Scenario Advanced Aws AWS Serverless

Lambda Function Timing Out Processing Kinesis Stream Records

Debug intermittent Lambda timeouts on a Kinesis stream consumer. Investigate iterator age, cold starts, poison pill records, and implement BisectBatchOnFunctionError with DLQ.

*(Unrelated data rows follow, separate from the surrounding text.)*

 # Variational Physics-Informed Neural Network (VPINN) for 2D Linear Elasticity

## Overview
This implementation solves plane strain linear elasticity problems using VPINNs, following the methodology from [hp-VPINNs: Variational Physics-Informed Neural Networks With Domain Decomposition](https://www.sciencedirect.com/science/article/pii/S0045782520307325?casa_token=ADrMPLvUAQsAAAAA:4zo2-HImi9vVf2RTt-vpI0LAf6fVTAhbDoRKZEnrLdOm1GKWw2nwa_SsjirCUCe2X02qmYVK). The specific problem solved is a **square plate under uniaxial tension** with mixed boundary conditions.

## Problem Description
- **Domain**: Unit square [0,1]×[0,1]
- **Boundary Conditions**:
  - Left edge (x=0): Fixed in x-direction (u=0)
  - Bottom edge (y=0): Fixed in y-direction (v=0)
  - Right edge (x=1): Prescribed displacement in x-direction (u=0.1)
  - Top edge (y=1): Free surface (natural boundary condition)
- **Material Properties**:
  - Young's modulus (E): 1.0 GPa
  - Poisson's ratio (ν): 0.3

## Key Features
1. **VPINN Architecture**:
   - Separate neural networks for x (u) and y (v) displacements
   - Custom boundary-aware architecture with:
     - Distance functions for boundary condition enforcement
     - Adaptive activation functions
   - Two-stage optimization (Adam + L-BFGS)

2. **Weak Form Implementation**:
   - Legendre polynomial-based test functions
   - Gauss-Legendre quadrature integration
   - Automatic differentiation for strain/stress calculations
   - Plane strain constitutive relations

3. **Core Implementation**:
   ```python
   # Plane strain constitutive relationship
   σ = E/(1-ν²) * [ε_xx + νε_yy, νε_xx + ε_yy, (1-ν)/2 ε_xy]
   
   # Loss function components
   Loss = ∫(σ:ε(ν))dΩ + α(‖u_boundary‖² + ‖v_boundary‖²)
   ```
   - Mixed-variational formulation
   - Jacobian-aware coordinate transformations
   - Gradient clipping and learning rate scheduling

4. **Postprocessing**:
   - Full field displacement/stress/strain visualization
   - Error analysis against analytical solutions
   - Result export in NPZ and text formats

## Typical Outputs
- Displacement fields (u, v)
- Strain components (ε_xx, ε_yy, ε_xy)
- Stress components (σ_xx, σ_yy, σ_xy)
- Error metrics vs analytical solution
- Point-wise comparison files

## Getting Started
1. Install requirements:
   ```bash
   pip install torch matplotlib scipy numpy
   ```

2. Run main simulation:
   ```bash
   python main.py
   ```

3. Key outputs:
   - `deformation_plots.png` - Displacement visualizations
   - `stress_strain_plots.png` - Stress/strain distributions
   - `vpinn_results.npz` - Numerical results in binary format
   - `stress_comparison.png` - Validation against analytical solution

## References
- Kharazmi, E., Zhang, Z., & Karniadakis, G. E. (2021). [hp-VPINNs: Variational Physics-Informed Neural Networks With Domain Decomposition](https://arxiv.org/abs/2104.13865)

January 20, 2025 5 min read ~25 min to complete DB
The Situation

Your real-time analytics pipeline reads from a Kinesis stream and writes aggregated metrics to DynamoDB. Alerts show Lambda is timing out intermittently — not every invocation, but enough that the Kinesis iterator age keeps climbing. By the time you investigate, you're 45 minutes behind real-time. The pipeline processes 10,000 records per second at peak.

5 Steps
5 Services Used
~25 min Duration
Advanced Difficulty

The Problem

Lambda + Kinesis timeouts are particularly dangerous because Kinesis retries failed batches indefinitely by default. A single malformed record (poison pill) can block an entire shard, causing the iterator to fall behind and — if left unchecked — eventually expire (24-hour default retention).

Iterator Age Alert
[WARNING] Lambda function analytics-stream-processor
Metric: IteratorAgeMilliseconds — 2,700,000 ms (45 minutes behind)
Metric: Throttles — 0 (not a concurrency issue)
Metric: Errors — 12 in last hour
Timeout: 30 seconds

Step 1: Diagnose — Find the Timeout Pattern

# CloudWatch Logs Insights — find timeout events
aws logs start-query \
  --log-group-name /aws/lambda/analytics-stream-processor \
  --start-time $(date -d '2 hours ago' +%s) \
  --end-time $(date +%s) \
  --query-string '
    fields @timestamp, @message, @duration
    | filter @message like /Task timed out/ or @message like /Runtime exited/
    | sort @timestamp asc
    | limit 50
  '

# Get query results
aws logs get-query-results --query-id <query-id>
# Check iterator age trend (is it growing or stable?)
aws cloudwatch get-metric-statistics \
  --namespace AWS/Lambda \
  --metric-name IteratorAge \
  --dimensions Name=FunctionName,Value=analytics-stream-processor \
  --statistics Maximum \
  --period 300 \
  --start-time $(date -d '2 hours ago' -u +%Y-%m-%dT%H:%M:%SZ) \
  --end-time $(date -u +%Y-%m-%dT%H:%M:%SZ)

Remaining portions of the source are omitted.